For Your Height Only
(1979)
Director: Raymond
Jury
Cast: Weng Weng
It's always interesting to see the ambition of low
budget filmmakers,
even if the movies they make are rip-offs of bigger and better movies.
Well, I suppose in the case of the Filipino movie For Your
Height
Only, it could be argued that in this case they were making a
spoof.
After all, I think it would be pretty hard to not make a kind of comedy
when the lead actor can't be any higher than three feet tall. Yes, in
this
comic take on the James Bond series, they used a little person (to be
politically
correct) to play secret agent 00*. Not only that,
but
from the looks of it, they made this movie with almost no money at all.
The whole thing is amazing to watch on several levels - it's weird,
incoherent,
audacious, offensive, fascinating, and pretty funny. I'll admit I was
never
bored for a minute. If after reading this review you find the movie
sounds
pretty interesting, then you'll also probably get a kick out of it.

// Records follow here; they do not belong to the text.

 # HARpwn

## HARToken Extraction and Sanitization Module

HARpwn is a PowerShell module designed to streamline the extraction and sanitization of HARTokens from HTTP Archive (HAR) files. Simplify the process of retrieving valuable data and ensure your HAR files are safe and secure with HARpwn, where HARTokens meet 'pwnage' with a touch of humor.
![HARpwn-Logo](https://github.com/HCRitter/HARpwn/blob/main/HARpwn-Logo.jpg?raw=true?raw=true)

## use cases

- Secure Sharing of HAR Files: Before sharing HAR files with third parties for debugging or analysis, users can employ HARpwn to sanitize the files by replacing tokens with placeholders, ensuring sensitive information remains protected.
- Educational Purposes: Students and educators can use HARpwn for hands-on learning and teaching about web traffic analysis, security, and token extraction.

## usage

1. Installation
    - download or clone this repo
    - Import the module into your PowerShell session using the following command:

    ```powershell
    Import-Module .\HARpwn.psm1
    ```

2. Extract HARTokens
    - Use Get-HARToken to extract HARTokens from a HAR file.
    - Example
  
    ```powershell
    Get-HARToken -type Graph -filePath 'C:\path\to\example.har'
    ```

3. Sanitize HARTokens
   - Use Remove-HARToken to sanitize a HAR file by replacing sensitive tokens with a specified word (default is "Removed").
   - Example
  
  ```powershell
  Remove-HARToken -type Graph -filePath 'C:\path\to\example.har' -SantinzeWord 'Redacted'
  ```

Actor Weng Weng plays secret agent 00, and, well, he's
quite memorable.
His character's real name is "Wang". which leads to some interesting
conversations
when people say stuff like, "This is how you communicate with your
little
Wang," and "Tie Wang up good and tight." Another thing about the
talking
is that Wang himself doesn't say much in the movie. We soon find out
why
- when he does, he sounds like a parrot, usually spouting out a quick
line
like, "Oh, my little head!" (This movie is dubbed, incidentally.) The
weirdest
thing about him is that Weng Weng is one of those little people that
looks
more like a child, so at times it seems like a seven year old is doing
all the shooting, karate kicking, disco dancing, and gettin' on with
the
ladies. Yep, our hero gets laid in one part of the movie. After the
lucky
lady warns him beforehand that sex is addictive, the viewer is left
lucky
by the fact that we don't actually get to see the sex scene. Elsewhere
in the movie, there are several scenes where Wang uses a pair of X-Ray
glasses, which are strong enough to see through clothing. It just so
happens
that the women (and men) seen through these glasses happen to be behind
desks and other thick objects, so we don't see any real nudity. Wang
also
has a healthy share of the 100 or so killings in this movie, but all in
all only a few drops of blood are ever seen in the course of the
mission.
This Wang and his adventures are so innocent, it's kind of charming.
The secret mission of this movie almost plays as
something James Bond
would complete in less time than the pre-credits teaser sequences of
his
movies. Some Caucasian scientist, shortly after landing at Manila, is
kidnapped
by a gang leaded by an unseen "Mr. Giant", who communicates to his
gang via radio. Under the directions of their leader, the gang
imprisons
the scientist in order to get the formula for the "N" bomb, which the
scientist
was to give to the Filipino government. There's only one agent who can
rescue the scientist, and it's agent 00. Lounging beside the pool with
a couple of babes, his watch gives him the signal to come in. We next
see
him on the streets, saving a woman named Lola from a sniper. ("I get
shot
at once or twice a week," she explains.) He gets the information about
the gang after her, and then attacks the gang, using his karate skills
to kick countless crotches (there are a lot of crotch kicks in this
movie),
and run under their legs when they try to attack him. The victor, we
now
expect that he'll interrogate the gang to find the whereabouts of Mr.
Giant
and/or the scientist. But then shortly afterwards, agent 00 is called
to
headquarters with instructions to find the scientist! So what was all
of
that previous material about - some kind of post-credits teaser?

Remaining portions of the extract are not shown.